The selection box contains 0 data points

3.5. Interactive selection¶

Below, create two side-by-side plots.

The left-hand plot will show the datashaded spatial distribution on the sky, and the right-hand plot will be a linked and brushed plot showing the r-band magnitude distribution for objects selected in the left-hand plot. It will be possible to use the box selection in the spatial distribution plot to change which data are included in the histogram.

First, create a holoviews dataset instance, and label some of the columns.

In [35]:

kdims = [('coord_ra', 'RA(deg)'), ('coord_dec', 'dec(deg)')]
vdims = [('r_cModelMag', 'r(mag)')]
ds = hv.Dataset(data, kdims, vdims)

In [36]:

points = hv.Points(ds)
boundsxy = (np.min(ds.data['coord_ra']), np.min(ds.data['coord_dec']),
            np.max(ds.data['coord_ra']), np.max(ds.data['coord_dec']))
box = streams.BoundsXY(source=points, bounds=boundsxy)
box_plot = hv.DynamicMap(lambda bounds: hv.Bounds(bounds), streams=[box])

Create custom callback functionality to update the linked histogram.

These functions are defined here (and not in Section 1.2) because they are only used in the following cell. The first function is used for setting the frequency of a magnitude to log scale because of the large number of data points. The second function updates the histogram based on the new selected sky area.

In [37]:

def log_inf(x) -> float:
    return np.log(x) if x > 0 else 0


def update_histogram(bounds=bounds) -> hv.Histogram:
    selection = (ds.data['coord_ra'] > bounds[0]) & \
                (ds.data['coord_dec'] > bounds[1]) & \
                (ds.data['coord_ra'] < bounds[2]) & \
                (ds.data['coord_dec'] < bounds[3])
    selected_mag = ds.data.loc[selection]['r_cModelMag']
    frequencies, edges = np.histogram(selected_mag)
    hist = hv.Histogram(
        (list(map(log_inf, frequencies)), edges)).opts(xlabel='r (mag)')
    return hist

Make the histogram for r-band magnitude and plot it together with the 2D density map of celestial coordinates. Compared to the plots above, this plot shows two panels at the same time, and applying the "Box Select" to the left panel changes the histogram on the right.

In [38]:

dmap = hv.DynamicMap(update_histogram, streams=[box]).options(height=400, width=400)

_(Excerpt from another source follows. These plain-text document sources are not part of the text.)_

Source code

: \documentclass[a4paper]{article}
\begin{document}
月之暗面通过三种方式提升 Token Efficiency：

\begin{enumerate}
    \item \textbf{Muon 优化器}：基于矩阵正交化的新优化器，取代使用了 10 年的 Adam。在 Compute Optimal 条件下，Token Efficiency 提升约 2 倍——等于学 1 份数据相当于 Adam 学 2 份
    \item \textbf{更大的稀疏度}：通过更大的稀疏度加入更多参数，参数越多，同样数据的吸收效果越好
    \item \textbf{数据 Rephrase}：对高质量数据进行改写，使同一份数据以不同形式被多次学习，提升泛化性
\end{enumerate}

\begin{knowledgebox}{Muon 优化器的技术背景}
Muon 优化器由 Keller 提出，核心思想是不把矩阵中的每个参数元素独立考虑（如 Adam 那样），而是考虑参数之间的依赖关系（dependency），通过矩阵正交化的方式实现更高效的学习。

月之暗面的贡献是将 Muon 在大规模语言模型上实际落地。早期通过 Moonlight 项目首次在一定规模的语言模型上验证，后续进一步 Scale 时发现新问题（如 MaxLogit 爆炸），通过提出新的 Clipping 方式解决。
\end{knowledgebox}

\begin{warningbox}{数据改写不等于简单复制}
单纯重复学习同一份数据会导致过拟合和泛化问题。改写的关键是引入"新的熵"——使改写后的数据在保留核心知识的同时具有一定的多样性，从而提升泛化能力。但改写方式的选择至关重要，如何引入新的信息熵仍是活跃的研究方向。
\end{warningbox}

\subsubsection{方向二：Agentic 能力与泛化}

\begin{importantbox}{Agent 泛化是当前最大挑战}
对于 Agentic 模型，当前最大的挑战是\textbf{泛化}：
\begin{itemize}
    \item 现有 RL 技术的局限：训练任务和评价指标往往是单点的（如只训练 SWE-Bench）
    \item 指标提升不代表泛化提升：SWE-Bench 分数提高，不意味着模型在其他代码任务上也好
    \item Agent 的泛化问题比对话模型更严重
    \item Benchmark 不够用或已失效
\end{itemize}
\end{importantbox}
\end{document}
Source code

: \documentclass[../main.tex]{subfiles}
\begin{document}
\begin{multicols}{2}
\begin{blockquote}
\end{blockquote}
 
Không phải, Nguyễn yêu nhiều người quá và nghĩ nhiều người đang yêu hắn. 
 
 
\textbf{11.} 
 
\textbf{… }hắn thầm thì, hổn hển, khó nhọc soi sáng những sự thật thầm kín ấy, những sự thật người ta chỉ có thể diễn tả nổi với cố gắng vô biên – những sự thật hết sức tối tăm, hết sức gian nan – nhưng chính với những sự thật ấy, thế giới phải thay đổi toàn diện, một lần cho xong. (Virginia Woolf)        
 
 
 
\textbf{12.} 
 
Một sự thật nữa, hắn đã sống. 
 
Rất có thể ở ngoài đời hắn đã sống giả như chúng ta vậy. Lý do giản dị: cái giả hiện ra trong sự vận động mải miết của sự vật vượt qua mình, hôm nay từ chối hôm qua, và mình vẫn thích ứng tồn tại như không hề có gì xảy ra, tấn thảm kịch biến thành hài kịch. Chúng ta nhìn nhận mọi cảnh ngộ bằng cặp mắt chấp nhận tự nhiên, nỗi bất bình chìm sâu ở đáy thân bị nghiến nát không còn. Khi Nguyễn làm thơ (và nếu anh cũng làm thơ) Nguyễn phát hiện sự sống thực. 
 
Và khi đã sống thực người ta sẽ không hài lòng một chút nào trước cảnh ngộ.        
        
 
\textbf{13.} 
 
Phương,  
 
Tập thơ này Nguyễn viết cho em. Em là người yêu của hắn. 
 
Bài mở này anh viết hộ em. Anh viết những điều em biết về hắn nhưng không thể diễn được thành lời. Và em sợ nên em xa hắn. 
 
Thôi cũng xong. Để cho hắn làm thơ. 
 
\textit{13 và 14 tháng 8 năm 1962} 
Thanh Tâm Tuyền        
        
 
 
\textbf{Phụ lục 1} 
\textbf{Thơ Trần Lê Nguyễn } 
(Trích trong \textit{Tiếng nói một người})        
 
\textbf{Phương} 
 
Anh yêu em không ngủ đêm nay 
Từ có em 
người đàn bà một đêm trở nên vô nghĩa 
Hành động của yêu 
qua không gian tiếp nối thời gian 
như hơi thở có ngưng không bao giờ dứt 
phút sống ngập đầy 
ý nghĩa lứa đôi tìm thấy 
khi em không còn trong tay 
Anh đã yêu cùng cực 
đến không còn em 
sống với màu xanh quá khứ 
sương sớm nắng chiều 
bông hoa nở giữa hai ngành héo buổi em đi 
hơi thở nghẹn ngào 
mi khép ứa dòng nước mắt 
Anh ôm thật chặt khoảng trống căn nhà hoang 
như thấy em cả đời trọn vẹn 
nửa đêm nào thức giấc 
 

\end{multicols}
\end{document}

datashade(points, cmap=process_cmap("Viridis", provider="bokeh")) * \
    box_plot.options(height=400, width=400, tools=['box_select']) + dmap

Out[38]:

Figure 4: At right, Dec vs. RA as a 2-dimensional density map with a purple-green-yellow colormap. At left, a histogram (blue bar chart) of the fraction of objects in bins of r-band magnitude.

Try changing the box selection and watch as the histogram is recomputed and displayed.

4. Conclusion¶

This notebook demonstrates visualizing large catalog datasets. Additional notebooks in this series will present single plots and paired plots.